* **WHAT IS NEEDED**:
Only the lines with "madhye" in the entries below belong in the answer; please copy them.

EXERCISE MATERIAL START

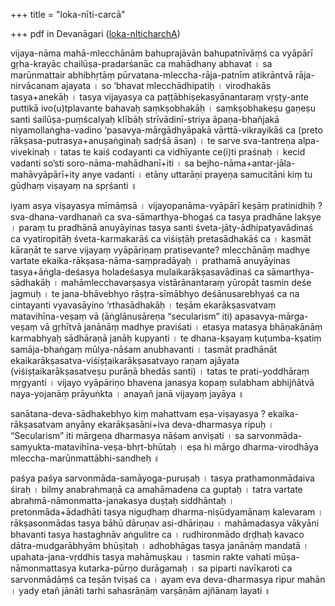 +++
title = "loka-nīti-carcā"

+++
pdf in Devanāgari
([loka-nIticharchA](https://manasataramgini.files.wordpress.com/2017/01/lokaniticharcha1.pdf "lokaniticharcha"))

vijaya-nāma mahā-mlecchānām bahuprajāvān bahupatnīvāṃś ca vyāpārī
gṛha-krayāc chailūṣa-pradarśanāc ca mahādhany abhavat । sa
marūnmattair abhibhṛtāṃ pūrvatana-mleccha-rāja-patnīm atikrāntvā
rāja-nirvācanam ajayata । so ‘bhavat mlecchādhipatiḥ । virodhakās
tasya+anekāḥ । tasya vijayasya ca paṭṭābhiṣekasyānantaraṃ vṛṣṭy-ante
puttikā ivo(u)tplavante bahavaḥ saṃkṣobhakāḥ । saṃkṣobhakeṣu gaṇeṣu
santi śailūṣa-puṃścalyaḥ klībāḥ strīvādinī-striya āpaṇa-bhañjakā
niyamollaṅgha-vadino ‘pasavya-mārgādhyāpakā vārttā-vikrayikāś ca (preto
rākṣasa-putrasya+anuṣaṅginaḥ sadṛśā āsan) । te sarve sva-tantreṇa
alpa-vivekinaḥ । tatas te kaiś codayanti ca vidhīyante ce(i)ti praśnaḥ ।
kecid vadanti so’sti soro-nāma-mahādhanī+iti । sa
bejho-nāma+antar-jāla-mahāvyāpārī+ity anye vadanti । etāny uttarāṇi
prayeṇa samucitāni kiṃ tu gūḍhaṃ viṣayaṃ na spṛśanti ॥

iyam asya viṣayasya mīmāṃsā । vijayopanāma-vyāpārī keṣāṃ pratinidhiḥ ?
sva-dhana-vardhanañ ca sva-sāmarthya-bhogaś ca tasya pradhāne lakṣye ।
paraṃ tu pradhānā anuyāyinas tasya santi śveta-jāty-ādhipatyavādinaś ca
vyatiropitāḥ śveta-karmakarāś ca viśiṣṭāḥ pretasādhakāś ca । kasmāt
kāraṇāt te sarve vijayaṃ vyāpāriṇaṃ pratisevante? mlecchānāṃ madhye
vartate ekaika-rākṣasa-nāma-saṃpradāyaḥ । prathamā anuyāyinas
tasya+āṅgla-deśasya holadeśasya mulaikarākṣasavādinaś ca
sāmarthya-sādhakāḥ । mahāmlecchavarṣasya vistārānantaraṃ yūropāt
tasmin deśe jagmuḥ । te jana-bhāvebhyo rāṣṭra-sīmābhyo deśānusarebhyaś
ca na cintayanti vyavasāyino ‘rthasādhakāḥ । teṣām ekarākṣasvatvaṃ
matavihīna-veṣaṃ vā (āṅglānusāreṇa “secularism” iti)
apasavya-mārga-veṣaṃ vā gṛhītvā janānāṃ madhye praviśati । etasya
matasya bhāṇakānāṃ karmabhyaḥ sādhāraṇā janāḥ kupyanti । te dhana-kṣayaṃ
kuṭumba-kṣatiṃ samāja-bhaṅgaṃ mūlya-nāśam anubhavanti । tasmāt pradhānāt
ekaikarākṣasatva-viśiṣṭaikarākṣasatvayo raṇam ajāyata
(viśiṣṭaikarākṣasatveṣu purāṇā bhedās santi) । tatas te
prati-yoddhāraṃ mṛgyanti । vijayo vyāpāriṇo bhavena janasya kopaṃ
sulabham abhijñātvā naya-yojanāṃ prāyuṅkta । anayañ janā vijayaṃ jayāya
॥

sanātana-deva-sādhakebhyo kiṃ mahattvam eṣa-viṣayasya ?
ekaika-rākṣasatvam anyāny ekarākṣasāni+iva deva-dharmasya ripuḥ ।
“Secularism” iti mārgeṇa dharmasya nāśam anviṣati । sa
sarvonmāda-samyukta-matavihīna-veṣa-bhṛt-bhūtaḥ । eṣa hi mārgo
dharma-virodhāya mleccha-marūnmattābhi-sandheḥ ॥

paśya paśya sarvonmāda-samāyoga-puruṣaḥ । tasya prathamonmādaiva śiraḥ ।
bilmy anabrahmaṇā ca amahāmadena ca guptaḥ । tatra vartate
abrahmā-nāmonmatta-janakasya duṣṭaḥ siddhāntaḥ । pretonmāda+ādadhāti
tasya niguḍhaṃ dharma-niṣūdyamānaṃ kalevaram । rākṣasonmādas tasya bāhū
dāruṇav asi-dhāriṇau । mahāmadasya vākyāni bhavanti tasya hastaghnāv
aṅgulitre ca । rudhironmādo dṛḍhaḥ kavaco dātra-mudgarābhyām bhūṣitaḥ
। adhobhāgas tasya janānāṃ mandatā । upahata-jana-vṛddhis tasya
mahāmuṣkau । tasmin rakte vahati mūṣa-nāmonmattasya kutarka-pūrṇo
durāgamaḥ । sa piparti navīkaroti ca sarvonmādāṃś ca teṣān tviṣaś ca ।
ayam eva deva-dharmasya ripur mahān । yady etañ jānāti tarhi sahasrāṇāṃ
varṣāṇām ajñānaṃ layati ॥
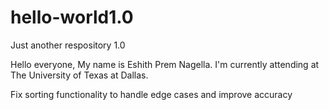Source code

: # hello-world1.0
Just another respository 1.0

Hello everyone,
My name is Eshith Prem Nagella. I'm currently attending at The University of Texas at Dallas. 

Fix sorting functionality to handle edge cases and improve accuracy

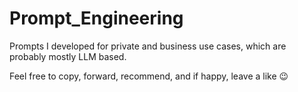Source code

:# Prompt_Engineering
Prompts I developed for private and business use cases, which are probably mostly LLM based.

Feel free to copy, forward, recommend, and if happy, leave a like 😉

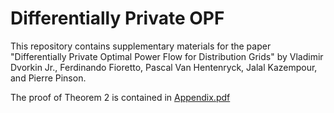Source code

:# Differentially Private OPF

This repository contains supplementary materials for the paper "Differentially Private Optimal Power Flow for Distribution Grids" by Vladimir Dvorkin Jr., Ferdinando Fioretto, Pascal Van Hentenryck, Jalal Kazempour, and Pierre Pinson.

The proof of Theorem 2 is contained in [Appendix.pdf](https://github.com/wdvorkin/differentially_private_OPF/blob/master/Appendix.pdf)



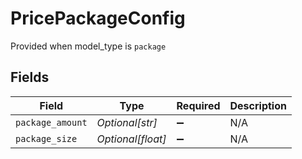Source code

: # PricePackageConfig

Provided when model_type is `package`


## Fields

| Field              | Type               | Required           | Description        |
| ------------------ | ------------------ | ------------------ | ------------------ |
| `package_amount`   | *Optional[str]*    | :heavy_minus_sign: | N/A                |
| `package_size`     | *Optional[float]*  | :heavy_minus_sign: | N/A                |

EXERCISE MATERIAL END

* **SOLUTION**:
kāraṇāt te sarve vijayaṃ vyāpāriṇaṃ pratisevante? mlecchānāṃ madhye
apasavya-mārga-veṣaṃ vā gṛhītvā janānāṃ madhye praviśati । etasya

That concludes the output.